## Instructions to follow
Please count the lines with the word "MockMDS" in the material below, then state the number by itself.

## Available data
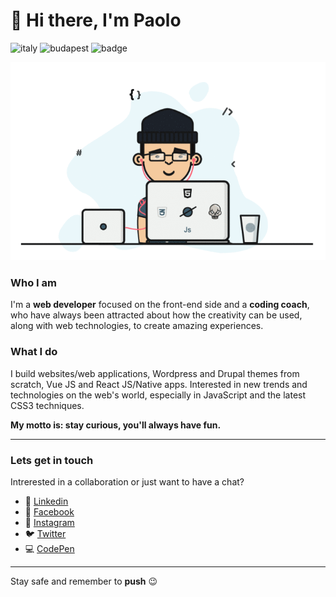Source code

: # :wave: Hi there, I'm Paolo

![italy](https://img.shields.io/badge/from-italy-blue) ![budapest](https://img.shields.io/badge/living-budapest-orange) ![badge](https://img.shields.io/badge/build-passing-success)

![infographic](https://github.com/PaoloDuzioni/PaoloDuzioni/blob/master/hero.gif)

### Who I am

I'm a **web developer** focused on the front-end side and a **coding coach**, who have always been attracted about how the creativity can be used, along with web technologies, to create amazing experiences.

### What I do

I build websites/web applications, Wordpress and Drupal themes from scratch, Vue JS and React JS/Native apps. Interested in new trends and technologies on the web's world, especially in JavaScript and the latest CSS3 techniques. 

**My motto is: stay curious, you'll always have fun.**

---

### Lets get in touch

Intrerested in a collaboration or just want to have a chat?

- :office: [Linkedin](https://www.linkedin.com/in/paolo-duzioni-a3162716a/)
- :link: [Facebook](https://www.facebook.com/paoloduzioni)
- :book: [Instagram](https://www.instagram.com/paoloduzionidev/)
- :bird: [Twitter](https://twitter.com/PaoloDuzioni)
- :computer: [CodePen](https://codepen.io/Paolo-Duzioni)

---

Stay safe and remember to **push** :wink:
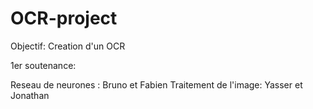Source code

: # OCR-project 
Objectif: Creation d'un OCR

1er soutenance:

Reseau de neurones : Bruno et Fabien 
Traitement de l'image: Yasser et Jonathan

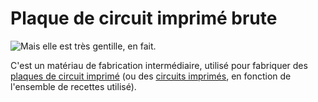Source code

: # Plaque de circuit imprimé brute

![Mais elle est très gentille, en fait.](oredict:oc:materialCircuitBoardRaw)

C'est un matériau de fabrication intermédiaire, utilisé pour fabriquer des [plaques de circuit imprimé](circuitBoard.md) (ou des [circuits imprimés](printedCircuitBoard.md), en fonction de l'ensemble de recettes utilisé).
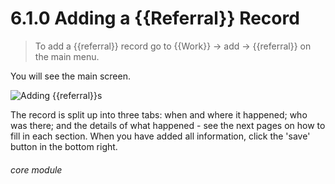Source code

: # 6.1.0    Adding a {{Referral}} Record

> To add a {{referral}} record go to {{Work}} -> add -> {{referral}} on the main menu. 

You will see the main screen. 

![Adding {{referral}}s](192a.png)

The record is split up into three tabs: when and where it happened; who was there; and the details of what happened - see the next pages on how to fill in each section. When you have added all information, click the 'save' button in the bottom right. 

###### core module

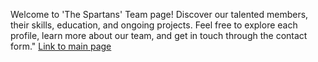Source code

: Welcome to 'The Spartans' Team page! Discover our talented members, their skills, education, and ongoing projects. 
Feel free to explore each profile, learn more about our team, and get in touch through the contact form."
[Link to main page](./groupwork.html)
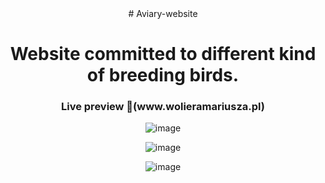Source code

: 
<div align="center">
# Aviary-website
<h1>   Website committed to different kind of breeding birds. </h1> 

<h3>   Live preview  🦜(www.wolieramariusza.pl) </h3>

![image](https://github.com/Pszkudlarek07/Aviary-website/assets/143716328/dc7345b6-ca26-4dcb-8be0-78e1646ee893)

![image](https://github.com/Pszkudlarek07/Aviary-website/assets/143716328/612367f4-653f-48a1-a616-471b73c0d33c)

![image](https://github.com/Pszkudlarek07/Aviary-website/assets/143716328/dc59536a-cba4-411b-b56a-b19b1d79bc12)


</div>
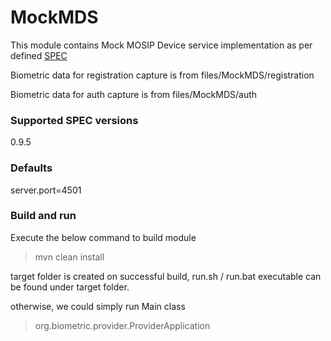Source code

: # MockMDS

This module contains Mock MOSIP Device service implementation as per defined [SPEC](https://docs.mosip.io/platform/biometrics/mosip-device-service-specification) 

Biometric data for registration capture is from files/MockMDS/registration

Biometric data for auth capture is from files/MockMDS/auth

### Supported SPEC versions

0.9.5

### Defaults

server.port=4501

### Build and run

Execute the below command to build module

> mvn clean install

target folder is created on successful build, run.sh / run.bat executable can be found under target folder.

otherwise, we could simply run Main class

> org.biometric.provider.ProviderApplication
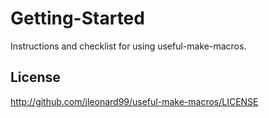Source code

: Getting-Started
===============

Instructions and checklist for using useful-make-macros.


## License

http://github.com/jleonard99/useful-make-macros/LICENSE
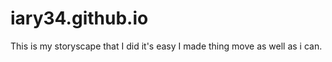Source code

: # iary34.github.io
<script src="//patches.vizor.io/scripts/embed.js" data-vizorurl="//patches.vizor.io/embed/iaryedgin/techstart-copy-cop" ></script>
This is my storyscape that I did it's easy I made thing move as well as i can.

## Answer for this exercise
3